Exercise instructions> Transcribe the records below exactly.

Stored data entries
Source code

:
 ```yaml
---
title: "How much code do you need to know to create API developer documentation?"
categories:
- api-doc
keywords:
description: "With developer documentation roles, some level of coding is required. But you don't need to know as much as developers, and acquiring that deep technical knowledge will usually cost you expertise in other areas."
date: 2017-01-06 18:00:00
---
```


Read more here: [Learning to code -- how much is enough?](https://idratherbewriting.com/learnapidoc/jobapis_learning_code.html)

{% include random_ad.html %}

Response>
Source code

:
 ```yaml
---
title: "How much code do you need to know to create API developer documentation?"
categories:
- api-doc
keywords:
description: "With developer documentation roles, some level of coding is required. But you don't need to know as much as developers, and acquiring that deep technical knowledge will usually cost you expertise in other areas."
date: 2017-01-06 18:00:00
---
```


Read more here: [Learning to code -- how much is enough?](https://idratherbewriting.com/learnapidoc/jobapis_learning_code.html)

{% include random_ad.html %}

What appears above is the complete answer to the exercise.